# How many different levers?



## 666tyler (Apr 19, 2013)

Ok so having seen a few posters with levers around I was wondering how many different makes and models of lever machines are owned by the forum members? A pic would be nice

I'll get the ball rolling with:-









Elektra Microcasa a leva









Arrarex Caravel


----------



## 4085 (Nov 23, 2012)

I have 2 Caravels and an L1


----------



## aaronb (Nov 16, 2012)

There's loads of us with levers. L1 for me.

Others on this forum have a Bosco, various La Pavoni Europicolas and professionals.

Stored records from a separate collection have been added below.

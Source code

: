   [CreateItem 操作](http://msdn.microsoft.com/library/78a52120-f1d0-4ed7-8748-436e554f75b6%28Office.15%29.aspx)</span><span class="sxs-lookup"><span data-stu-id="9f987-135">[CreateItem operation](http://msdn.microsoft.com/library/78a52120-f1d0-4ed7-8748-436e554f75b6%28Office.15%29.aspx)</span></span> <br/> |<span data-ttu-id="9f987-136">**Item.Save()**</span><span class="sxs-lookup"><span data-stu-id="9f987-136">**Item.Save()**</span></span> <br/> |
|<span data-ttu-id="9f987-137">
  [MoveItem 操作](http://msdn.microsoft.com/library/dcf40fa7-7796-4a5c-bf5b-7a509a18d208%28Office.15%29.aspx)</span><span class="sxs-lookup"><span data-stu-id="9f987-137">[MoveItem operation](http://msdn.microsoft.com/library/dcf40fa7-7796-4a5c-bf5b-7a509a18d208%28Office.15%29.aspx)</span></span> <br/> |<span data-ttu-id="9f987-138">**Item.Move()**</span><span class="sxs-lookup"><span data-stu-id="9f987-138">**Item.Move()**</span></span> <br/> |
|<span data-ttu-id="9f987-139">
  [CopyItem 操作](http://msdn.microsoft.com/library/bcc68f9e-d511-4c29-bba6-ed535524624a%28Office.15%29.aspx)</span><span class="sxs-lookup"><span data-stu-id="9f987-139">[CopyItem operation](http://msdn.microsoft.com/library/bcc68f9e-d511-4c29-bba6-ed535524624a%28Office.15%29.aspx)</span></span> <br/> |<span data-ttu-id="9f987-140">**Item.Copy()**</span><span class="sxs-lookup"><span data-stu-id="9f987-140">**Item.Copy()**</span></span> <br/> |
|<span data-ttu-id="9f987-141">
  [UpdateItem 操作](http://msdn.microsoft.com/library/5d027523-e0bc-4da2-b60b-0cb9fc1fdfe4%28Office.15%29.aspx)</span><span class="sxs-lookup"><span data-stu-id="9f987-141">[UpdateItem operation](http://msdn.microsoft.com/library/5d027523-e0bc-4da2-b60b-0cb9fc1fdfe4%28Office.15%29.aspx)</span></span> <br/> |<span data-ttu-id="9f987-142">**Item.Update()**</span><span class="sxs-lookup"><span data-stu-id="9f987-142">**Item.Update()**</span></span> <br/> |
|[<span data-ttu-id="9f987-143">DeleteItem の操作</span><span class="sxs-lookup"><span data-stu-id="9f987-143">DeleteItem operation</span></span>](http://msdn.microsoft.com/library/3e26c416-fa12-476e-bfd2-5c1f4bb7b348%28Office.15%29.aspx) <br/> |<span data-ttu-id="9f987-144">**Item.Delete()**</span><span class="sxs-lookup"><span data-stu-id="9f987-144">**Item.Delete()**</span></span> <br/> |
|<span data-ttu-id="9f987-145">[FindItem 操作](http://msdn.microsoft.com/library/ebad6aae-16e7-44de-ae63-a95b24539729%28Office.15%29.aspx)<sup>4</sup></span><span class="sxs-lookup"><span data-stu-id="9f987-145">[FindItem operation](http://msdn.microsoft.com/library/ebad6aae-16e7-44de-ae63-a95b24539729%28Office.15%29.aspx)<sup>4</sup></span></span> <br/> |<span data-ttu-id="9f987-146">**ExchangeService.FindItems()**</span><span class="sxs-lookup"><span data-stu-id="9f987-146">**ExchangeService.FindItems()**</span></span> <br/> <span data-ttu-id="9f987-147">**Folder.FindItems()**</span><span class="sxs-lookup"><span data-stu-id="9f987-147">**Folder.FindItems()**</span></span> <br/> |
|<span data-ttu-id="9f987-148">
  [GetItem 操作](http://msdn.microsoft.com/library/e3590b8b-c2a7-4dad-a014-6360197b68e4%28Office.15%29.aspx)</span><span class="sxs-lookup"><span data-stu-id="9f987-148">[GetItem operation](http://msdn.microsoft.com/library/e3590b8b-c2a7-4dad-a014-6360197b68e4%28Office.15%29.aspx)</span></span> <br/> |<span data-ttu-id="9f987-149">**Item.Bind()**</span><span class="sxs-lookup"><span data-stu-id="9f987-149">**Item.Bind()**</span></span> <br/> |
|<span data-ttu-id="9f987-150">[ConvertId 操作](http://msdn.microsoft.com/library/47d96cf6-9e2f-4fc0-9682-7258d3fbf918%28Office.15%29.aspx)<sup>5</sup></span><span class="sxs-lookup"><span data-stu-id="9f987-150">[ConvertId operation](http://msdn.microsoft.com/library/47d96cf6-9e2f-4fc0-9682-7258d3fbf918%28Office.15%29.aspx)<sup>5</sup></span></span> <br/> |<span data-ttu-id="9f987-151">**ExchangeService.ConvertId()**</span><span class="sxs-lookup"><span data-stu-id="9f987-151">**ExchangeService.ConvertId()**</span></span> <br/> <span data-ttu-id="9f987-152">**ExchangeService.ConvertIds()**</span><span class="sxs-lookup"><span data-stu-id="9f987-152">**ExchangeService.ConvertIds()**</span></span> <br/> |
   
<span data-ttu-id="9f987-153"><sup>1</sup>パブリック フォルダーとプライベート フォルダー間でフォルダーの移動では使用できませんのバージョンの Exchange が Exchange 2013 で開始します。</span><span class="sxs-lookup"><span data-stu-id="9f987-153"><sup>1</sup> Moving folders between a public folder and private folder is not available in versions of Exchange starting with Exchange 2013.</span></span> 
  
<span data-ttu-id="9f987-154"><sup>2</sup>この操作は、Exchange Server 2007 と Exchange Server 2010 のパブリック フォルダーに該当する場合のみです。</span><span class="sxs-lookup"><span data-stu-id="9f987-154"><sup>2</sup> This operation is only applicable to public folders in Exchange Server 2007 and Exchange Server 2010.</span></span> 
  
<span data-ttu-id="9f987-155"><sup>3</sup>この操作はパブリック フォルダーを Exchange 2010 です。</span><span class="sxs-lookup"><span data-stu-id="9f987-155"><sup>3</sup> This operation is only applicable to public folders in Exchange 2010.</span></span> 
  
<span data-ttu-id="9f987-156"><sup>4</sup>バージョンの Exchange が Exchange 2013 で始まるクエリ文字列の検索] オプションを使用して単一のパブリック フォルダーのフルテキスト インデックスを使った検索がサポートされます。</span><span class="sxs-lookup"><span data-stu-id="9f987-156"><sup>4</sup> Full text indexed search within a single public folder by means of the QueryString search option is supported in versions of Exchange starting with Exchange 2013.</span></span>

Didn't someone have an Izzo Pompei?


----------



## Mrboots2u (May 10, 2013)

Shady was getting a 2 group izzo after selling the his rocket


----------



## bubbajvegas (Jan 26, 2013)

Signorina Bosco


----------



## Mrboots2u (May 10, 2013)

I wondered when the bosco would appear !!!!!! Aren't intalian words ending in o masculine ? Therefore mr bosco ?


----------



## glevum (Apr 4, 2013)

Bosco, got to be the best lever ever, and made in Naples. Just stunning mate.


----------



## bubbajvegas (Jan 26, 2013)

She's definitely a lady mate unlike signor mythos who's a beast


----------



## FDC (Jan 7, 2012)

Like 666tyler, Elektra micro casa leva


----------



## gmason (Aug 9, 2012)

Simple, but effective. Gaggia G105.


----------



## bubbajvegas (Jan 26, 2013)

Love the look of the tin man machines,and pull a great shot too


----------



## Mrboots2u (May 10, 2013)

bubbajvegas said:


> Love the look of the tin man machines,and pull a great shot too


Great machines ! Rubbish band (bowie at his worst )


----------



## bubbajvegas (Jan 26, 2013)

^ agreed  .


----------



## coffeechap (Apr 5, 2012)

One of the best performing levers I have

View attachment 3195


----------



## bubbajvegas (Jan 26, 2013)

very cool achille,bit of a pattern emerging here,all levers are coooooool,looooool


----------



## coffeechap (Apr 5, 2012)

agreed and in patient careful hands they can be spectacular, i am currently using this with the DSOL beans and am getting fab results.


----------



## gmason (Aug 9, 2012)

Lovely machine and one that generates positive reviews. Spotted one in good shape a month or two go and assumed it would fetch silly money. Could have kicked myself when I saw what it went for.


----------